Whatever response he may have gotten was lost as a white-hot fireball went hurtling past their heads, close enough that Shifter could feel the brief blast of heat as it went past. It landed in some bushes, which instantly burst into flame.
“I hate when low-scans escape.” Rictor muttered before inclining a head towards the right. Shifter nodded then turned his eyes back to the tree. Old tactic, Rictor would go in from the right and try to force whoever was in there out to him with small tremors. It was simple, easy, and almost always worked.
He just wasn’t as scary and most people seemed to think they stood a better chance against him.
He didn’t see it coming; his vision was clouded by sharp bursts of light and then pain bloomed from the back of his head. He shook his head, starting to turn when something sharp dug into his side, piercing skin and sinking deeper than he would have liked.
He grunted and turned, extending his arm and grabbing the head of the first person he spotted before really realizing what he was doing. He slammed him back a few meters into a tree with a sickening crack. He pulled his arm back, hand shrinking for ‘wrap around a grown man’s head size’, without a thought, even as a woman holding a tree branch took a swing at him. That explained the stars he was seeing at least. He dodged, most of his focus on the piece of rusty metal in his side.
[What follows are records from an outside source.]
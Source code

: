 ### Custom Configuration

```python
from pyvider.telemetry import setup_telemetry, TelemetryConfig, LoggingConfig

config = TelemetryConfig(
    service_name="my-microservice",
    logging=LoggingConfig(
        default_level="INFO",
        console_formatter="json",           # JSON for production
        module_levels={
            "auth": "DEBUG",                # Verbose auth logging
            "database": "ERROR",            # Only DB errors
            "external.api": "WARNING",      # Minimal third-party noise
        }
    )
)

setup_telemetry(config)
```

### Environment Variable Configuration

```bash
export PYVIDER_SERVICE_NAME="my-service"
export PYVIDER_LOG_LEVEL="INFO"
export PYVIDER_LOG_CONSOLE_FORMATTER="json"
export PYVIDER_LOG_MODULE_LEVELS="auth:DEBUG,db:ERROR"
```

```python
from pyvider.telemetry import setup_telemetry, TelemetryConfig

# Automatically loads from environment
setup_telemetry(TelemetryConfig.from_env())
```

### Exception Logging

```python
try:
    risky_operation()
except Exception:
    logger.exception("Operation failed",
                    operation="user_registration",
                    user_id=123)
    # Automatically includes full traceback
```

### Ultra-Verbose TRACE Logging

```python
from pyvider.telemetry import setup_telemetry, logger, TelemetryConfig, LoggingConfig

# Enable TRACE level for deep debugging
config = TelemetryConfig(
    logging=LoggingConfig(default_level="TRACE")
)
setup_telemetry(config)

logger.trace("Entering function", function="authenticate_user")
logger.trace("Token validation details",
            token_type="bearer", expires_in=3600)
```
Hadn’t these people ever heard of tetanus? He was going to have to get shots now, and there was no way he was ever going to hear the end of this. Letting flat-scans get the drop on him, the teasing would be immediate and merciless.
“Daddy!” Someone, a girl most likely, shrieked. Indeed, looking around the woman, he could see a girl with long blond hair come rushing out of somewhere-where the hell were these people hiding anyway?-and stopping next to the body of the man, bare feet mere centimeters from the steadily expanding pool of blood.
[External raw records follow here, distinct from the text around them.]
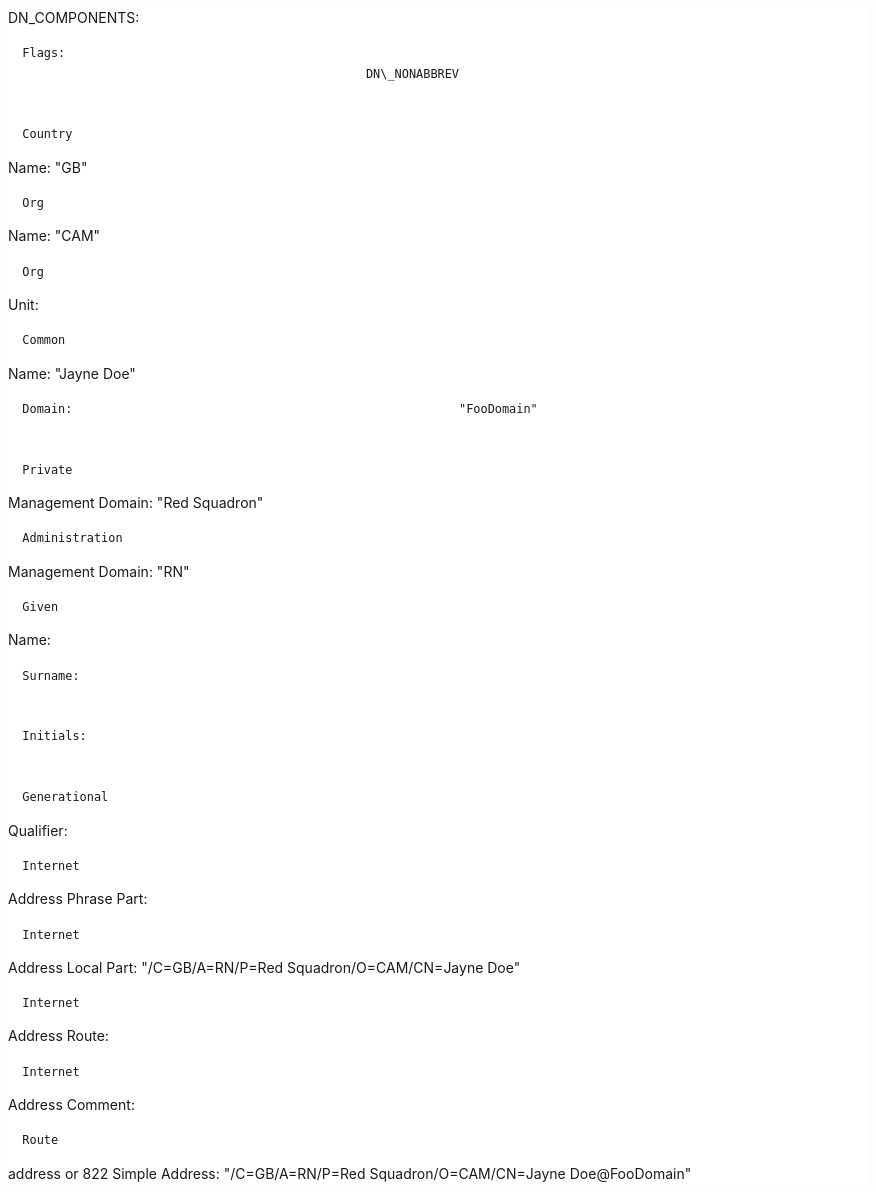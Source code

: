
DN\_COMPONENTS:


      Flags: 
                                                      DN\_NONABBREV


      Country
Name:                                            "GB"


      Org
Name:                                                  "CAM"


      Org
Unit:


      Common
Name:                                          "Jayne Doe"


      Domain:                                                      "FooDomain"


      Private
Management Domain:                      "Red Squadron"


      Administration
Management Domain:           "RN"


      Given
Name:


      Surname:


      Initials:


      Generational
Qualifier:


      Internet
Address Phrase Part:


      Internet
Address Local Part:                         "/C=GB/A=RN/P=Red
Squadron/O=CAM/CN=Jayne Doe"                    


      Internet
Address Route:


      Internet
Address Comment:


      Route
address or 822 Simple Address:         "/C=GB/A=RN/P=Red
Squadron/O=CAM/CN=Jayne Doe@FooDomain"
“Cassie get away from there!” The woman shouted, swinging again. “Stay away from my daughter, freak!”
He grabbed the end of the branch, stopping her mid-swing, and pulled it away. She stumbled forward from the force, more than close enough for him to catch her with the branch and send her sprawling. She wasn’t going to be getting up, so he looked back down at the metal in his abdomen, considering. It hurt but he didn’t think it was in so deep that he’d yank it out and lose anything important.
A metallic blur darted past his eyes, just missing his ear, and a soft squeak met his ear. It came from the girl and Shifter watched as she pulled a small blade out of her arm, eyes wide. Someone dropped out of the tree behind him, blond hair and burning red eyes. The girl screamed, eyes rolling back into her head as her body jerked and contorted in pain, and dropped.
“I was getting to her.” He was perfectly capable of handling his own finds. It wasn’t like she’d been going somewhere, or had ranked high on the danger scale.
“Of course.” He could hear the smirk without bothering to look at him. “You need help pulling that out?”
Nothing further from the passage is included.